Relato de Josefa Filip
estudiante de nivel 2H
La misericordia es la disposición que tenemos los seres humanos a
compadecernos de sufrimientos y miserias ajenas.
Como definición del término es muy esclarecedora su finalidad.
Ahora bien, pongámonos en la piel de ese urbanita del siglo XXI, aquel con un
“status social” envidiable, ejecutivo de una multinacional, con todos los
extras en confort de vida: súper coche, vivienda con jardín, etc.
Humano que viste como un “gentleman” o una “beautiful woman” y arrastra
todo el día la enorme bola cuál condenado. Acabada su jornada, llega a su
refugio, coger la correspondencia, abre el correo. ¡Ohhh...querría morirse!
Extractos bancarios con una lista interminable de gastos en la
visa, más los correspondientes recibos de los préstamos de las supuestas
propiedades.
Ese es su precio por vivir en el llamado “estado del bienestar”.
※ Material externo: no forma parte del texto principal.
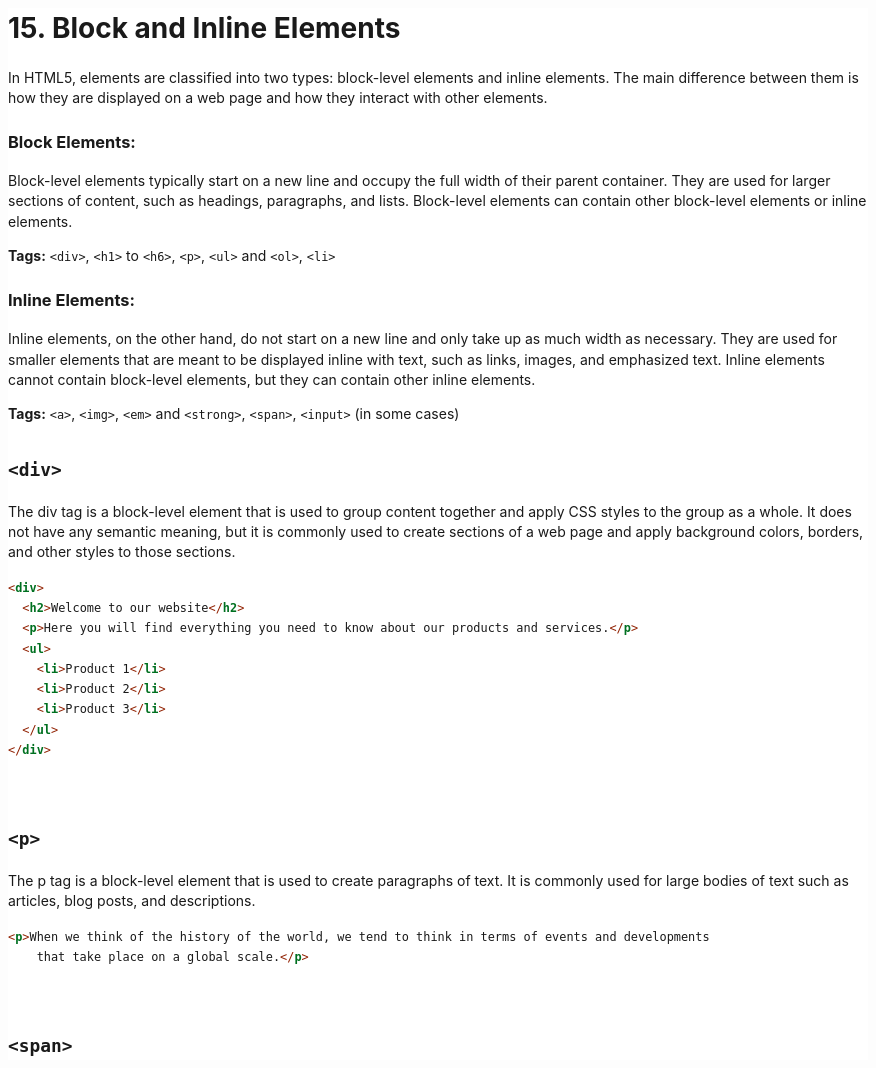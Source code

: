 # 15. Block and Inline Elements

In HTML5, elements are classified into two types: block-level elements and inline elements. The main difference between them is how they are displayed on a web page and how they interact with other elements.

### **Block Elements:** 
Block-level elements typically start on a new line and occupy the full width of their parent container. They are used for larger sections of content, such as headings, paragraphs, and lists. Block-level elements can contain other block-level elements or inline elements.

**Tags:** `<div>`, `<h1>` to `<h6>`, `<p>`, `<ul>` and `<ol>`, `<li>`

### **Inline Elements:** 
Inline elements, on the other hand, do not start on a new line and only take up as much width as necessary. They are used for smaller elements that are meant to be displayed inline with text, such as links, images, and emphasized text. Inline elements cannot contain block-level elements, but they can contain other inline elements.

**Tags:** `<a>`, `<img>`, `<em>` and `<strong>`, `<span>`, `<input>` (in some cases)

## `<div>`

The div tag is a block-level element that is used to group content together and apply CSS styles to the group as a whole. It does not have any semantic meaning, but it is commonly used to create sections of a web page and apply background colors, borders, and other styles to those sections.
```html
<div>
  <h2>Welcome to our website</h2>
  <p>Here you will find everything you need to know about our products and services.</p>
  <ul>
    <li>Product 1</li>
    <li>Product 2</li>
    <li>Product 3</li>
  </ul>
</div>
```
<br>

## `<p>`

The p tag is a block-level element that is used to create paragraphs of text. It is commonly used for large bodies of text such as articles, blog posts, and descriptions.
```html
<p>When we think of the history of the world, we tend to think in terms of events and developments 
    that take place on a global scale.</p>
```
<br>

## `<span>`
Aún así, cuando ande por la calle y si cruce con un mendigo, si es que, acaso
lo ve y tiene tiempo para pararse en un gran acto de conmiseración le dejará
caer unas monedas.
Llegados a este punto, yo me pregunto ¿quién es el menesteroso,
quién hace el acto de misericordia?
Puede que los términos estén invertidos y sea el mendigo el que
humaniza y alivia el sufrimiento del privilegiado.
Los publicistas, gente inteligente y observadora de cómo se mueve
nuestra sociedad de consumo, detectaron dónde estaban nuestras necesidades y
carencias y diseñaron un “slogan”, muy al propósito, que dice: “no es más feliz
quién más tiene, sino quien menos necesita”.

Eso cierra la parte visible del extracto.